Christian Swain (09:55)
So none of those companies are willing to, you know, be the the the law enforcement of ⁓ of usage out there. We’ve presented some concepts that we might be willing to, ⁓ you know, take that role on or basically somebody would have to take that role on if, you know, it was strictly a downstream, you know, Hoover up. the nickels, make sure that they’re using it properly and provide reporting and monthly checks to the rights holders.
Peter Ferioli (10:32)
And what Christian’s talking about was deployed in the best way, the best example we have of what Christian is talking about is content ID on YouTube. And so when we talk about the world’s top premier kind of copyright material filtering platform right now that notifies rights holders in near real time about their usage of via a creator or influencer.
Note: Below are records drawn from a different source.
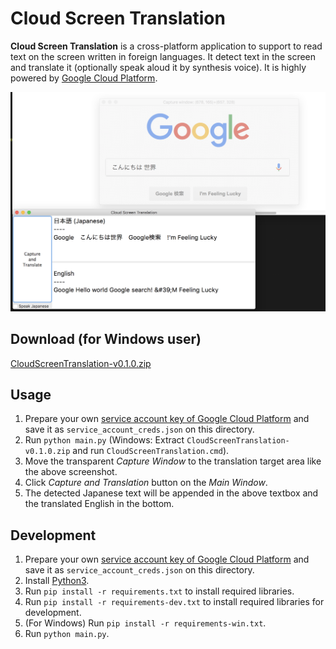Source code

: # Cloud Screen Translation

**Cloud Screen Translation** is a cross-platform application to support to read text on the screen written in foreign languages. It detect text in the screen and translate it (optionally speak aloud it by synthesis voice). It is highly powered by [Google Cloud Platform](https://cloud.google.com/).

![Screenshot of the application](demo.png)

## Download (for Windows user)
[CloudScreenTranslation-v0.1.0.zip](https://github.com/shuuji3/cloud-screen-translation/raw/master/dist-win/CloudScreenTranslation-v0.1.0.zip)

## Usage
1. Prepare your own [service account key of Google Cloud Platform](https://cloud.google.com/iam/docs/managing-service-account-keys) and save it as `service_account_creds.json` on this directory.
1. Run `python main.py` (Windows: Extract `CloudScreenTranslation-v0.1.0.zip` and run `CloudScreenTranslation.cmd`).
1. Move the transparent *Capture Window* to the translation target area like the above screenshot.
1. Click *Capture and Translation* button on the *Main Window*.
1. The detected Japanese text will be appended in the above textbox and the translated English in the bottom.

## Development
1. Prepare your own [service account key of Google Cloud Platform](https://cloud.google.com/iam/docs/managing-service-account-keys) and save it as `service_account_creds.json` on this directory.
1. Install [Python3](https://www.python.org/).
1. Run `pip install -r requirements.txt` to install required libraries.
1. Run `pip install -r requirements-dev.txt` to install required libraries for development.
1. (For Windows) Run `pip install -r requirements-win.txt`.
1. Run `python main.py`.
And nowadays, especially, we’re in this weird world where videos are podcasting, live streamers are podcasters, Spotify’s got video for podcasters. And the more that they are using music and being flagged, but they are given the opportunity because of the ubiquitous nature of where all video is being kind of served through.
Christian Swain (11:09)
Yeah.
just on YouTube, right?
Peter Ferioli (11:25)
You know, just do YouTube. you know, obviously every different, we talk about the hosting platforms and 60, 70 from places your podcast can be found as an audio format. Well, there’s only one or two right now that you’re going to find them in video and they really can, can, can control that. And they have a great system there. So they do, they do allow the usage of copyrighted works on YouTube. You can either share in the data.
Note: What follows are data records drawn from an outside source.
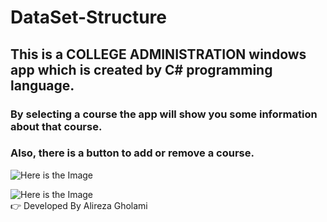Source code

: # DataSet-Structure
## This is a  COLLEGE ADMINISTRATION windows app which is created by C# programming language. 

### By selecting a course the app will show you some information about that course.
### Also, there is a button to add or remove a course.


![Here is the Image](https://i.imgur.com/mh3Mb56.jpg) 

![Here is the Image](https://i.imgur.com/loolnMs.jpg) \
👉 Developed By Alireza Gholami
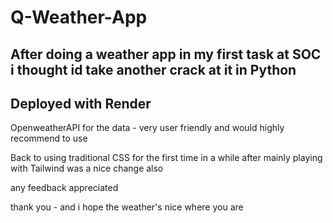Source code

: # Q-Weather-App
After doing a weather app in my first task at SOC i thought id take another crack at it in Python
-
Deployed with Render
-
OpenweatherAPI for the data - very user friendly and would highly recommend to use

Back to using traditional CSS for the first time in a while after mainly playing with Tailwind was a nice change also

any feedback appreciated

thank you - and i hope the weather's nice where you are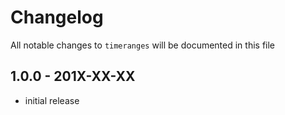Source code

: # Changelog

All notable changes to `timeranges` will be documented in this file

## 1.0.0 - 201X-XX-XX

- initial release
You can share in the monies, you can be blocked in certain countries, or you can go through a multi-page process of claiming fair use by which many of the large folks who have the five, eight, 10 million listeners on YouTube that are doing music reviews and critiques, Rick Beato, ⁓ a couple other ones that we know, are dealing with this issue right now where they’re getting copyright strikes where they used to just be able to claim fair use.
Christian Swain (12:17)
It seems like YouTube has gotten a little more militant on the usage, ⁓ certainly with certain artists. But at the same time, you’ve seen just like ⁓ when ⁓ digital music began ⁓ with Napster, there was this Heisman of, ⁓ no, we’re not gonna do this. And eventually everybody went along with the program.
Christian Swain (12:44)
And so it’s just a question of how long do you have to put up with that before everybody sees the long-term benefits? And this has happened in the recording industry time and time again. They always fear the technology. And when they finally employ that technology, they end up making more money than they ever did before.
Jay Nachlis (13:05)
Right. So when you think about the way that labels look at this, it, ⁓ is a lot of it from being antiquated, like an antiquated view of it?
Christian Swain (13:17)
I did use the term Gordian Knot.
Jay Nachlis (13:20)
Yes, you did. Yes.
Peter Ferioli (13:20)
Yeah, the labels, listen, at the end of the day, there’s only one thing the labels care about, which is money. Okay, so if you go back to it, what is their answer is this, is if there was a there there, they would have a system in place. And what do we mean by that? If you look at the company pex.com, which became rights.com and some of the data indexing they did in their studies of kind of analyzing all… Yeah, they analyzed all… They analyzed a massive amount of YouTube. They indexed actually every podcast out of 200.5 million of them. They ran through a filter and they identified music usage in both YouTube and in audio podcasting. What they found was in YouTube, you had about 83 % of videos were using music of some form or another copyrighted license, etc.
Christian Swain (13:49)
trying to copy YouTube’s content ID. using music.
Peter Ferioli (14:15)
And then in audio podcasts, and they found that only 17 % were using music. And this was probably about five years ago. That’s probably adjusted a few points upward. But at the end of the day, there’s an opportunity there to use more music and grow. But conversely, if we look at the top 200 podcasts that are…taking all the dollars and ad dollars and taking all the listeners, right? How many of them are using music or went out and paid sync rights to use a track or use it? None of them are. So you have the music labels going, look at all the top podcasts. None of them are music. None of them are using music. There’s no money in us licensing any of these top people because so that’s where we came in years ago with an idea that we called AMP, which was the Alliance of Music Podcasters in our early days where one of the solutions we thought and we still believe was
Christian Swain (14:42)
are not exactly music podcasts, right?
Peter Ferioli (15:08)
If we could aggregate our entire vertical of not just Pantheon and our hundred plus music podcast, but then some of the other music podcasters and networks out there that we could create a set of data and create a blanket license that we could then go to the labels and get. But the issue still becomes at the host level and the data and tracking and getting the hosts, these hosts companies to have some skin in the game at some why financially should they get in the business of tracking this these data and stats on their end for these labels? Right? Spotify did it because they went negotiated and got sound exchange and they could come all the force to bear with their subscription product. But what is in Libsyn and Blubrry and Art 19, What is in their interest for the labels to go, hey, every month, here’s all the data and all the music usage that was happened on on the platforms, right?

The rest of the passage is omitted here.